This piece is part of the #52essays2017 challenge where I will share one essay a week in 2017. To learn more about this challenge or to participate, check out writer Vanessa Martir’s website and post about it.
Ken is telling me another story about Texas. This one is about the small town grocery store that his parents ran when he was growing up near Lubbock. He worked there bagging groceries, perfecting his manners and dreaming of becoming a pilot. He’s told me this story before, but hearing Ken tell stories is as satisfying as the savory-sweet crispy corn fritters we are sharing at the bar. It doesn’t matter if he repeats himself. I always get something new from listening.
Sometimes it is the look in his eye when he recalls his parent’s love-filled and long-lasting marriage. Other times it is a turn of phrase as he describes one of his impossibly numerous friends. “Marty. Now there was a mean hombre.” Tonight, he is showing his mischievous side. These stories are some of his best. I lean in to make sure I can hear him over the classic rock as Jessy catches my eye. I don’t even need to say anything. I just nod and incline my head toward Ken and in two minutes the he’s brought me another beer and Ken another glass of Chardonnay. The conversation is not interrupted but Jessy smiles at me.
I’m smiling too. I relish the feeling of being a single woman in bar after work, sitting by myself, yet feeling completely safe. I love that I am buying a man a drink. We are together in that way that people at a bar can be, comfortable and yet still strangers. This man is my friend. Someone I care about and who I worry about when I don’t see him for a couple weeks.

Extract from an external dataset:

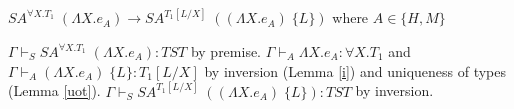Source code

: \begin{case}
$SA^{\forall X.T_{1}}\;(\Lambda X.e_{A})\rightarrow SA^{T_{1}[L/X]}\;((\Lambda X.e_{A})\;\lbrace L\rbrace)$ where $A\in\lbrace H,M\rbrace$

$\Gamma\vdash_{S}SA^{\forall X.T_{1}}\;(\Lambda X.e_{A}):TST$ by premise.  $\Gamma\vdash_{A}\Lambda X.e_{A}:\forall X.T_{1}$ and $\Gamma\vdash_{A}(\Lambda X.e_{A})\;\lbrace L\rbrace:T_{1}[L/X]$ by inversion (Lemma \ref{i}) and uniqueness of types (Lemma \ref{uot}).  $\Gamma\vdash_{S}SA^{T_{1}[L/X]}\;((\Lambda X.e_{A})\;\lbrace L\rbrace):TST$ by inversion.
\end{case}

All the staff at the bar look out for Ken. Several of the other regulars would probably throw a punch for him if anyone ever messed with him. That is, if Ken wasn’t the one throwing the punches. Ken is 86.
I don’t know any more about Ken than what I’ve learned in these occasional hours spent decompressing from a day at work. Ken, of course, is retired, so he mostly comes in after a day of golf. He’s usually dressed to the nines in a starched Hawaiian shirt or wearing a linen jacket. You can see the sharp dresser he must have been when he ran events at the Las Vegas Convention Center in the 1960’s and 70’s.
I had been thinking of him since I got back from my trip. I had been into the bar three or four times and kept missing him. Jessy told me he had asked about me, but he was there on Friday and I came on Thursday or we just missed each other, or he was feeling under the weather. I heard through a couple of the bartenders that he had needed eye surgery, which had me concerned. Ken was, for 86, in great shape. He still drove and had an amazing memory. He was fit. All that golf, a daily trip to the gym, and the Mediterranean diet that he swore by. But still, surgery can be dangerous for any of us. I was overjoyed when he came in the door. It took him a minute to recognize me in my usual spot, but when he did, his whole face crinkled into a grin.
Eleven years of living in the city of Las Vegas and I can’t count a handful of people I could call friends. It is a hard city. Every day I work to preserve its history and help people research it – but my heart is behind a cold piece of glass that I put up after I moved here to start my life over. It took eight years just to find a decent bar that didn’t revolve around sports on TV, silent gamblers staring at video poker screens, or overpriced cocktails for tourists. I enjoy this bar, with its slightly older crowd, the Louisiana cooking that attracts Southerners, and the quirky manager that the bartenders are constantly warring with over policies and petty insults.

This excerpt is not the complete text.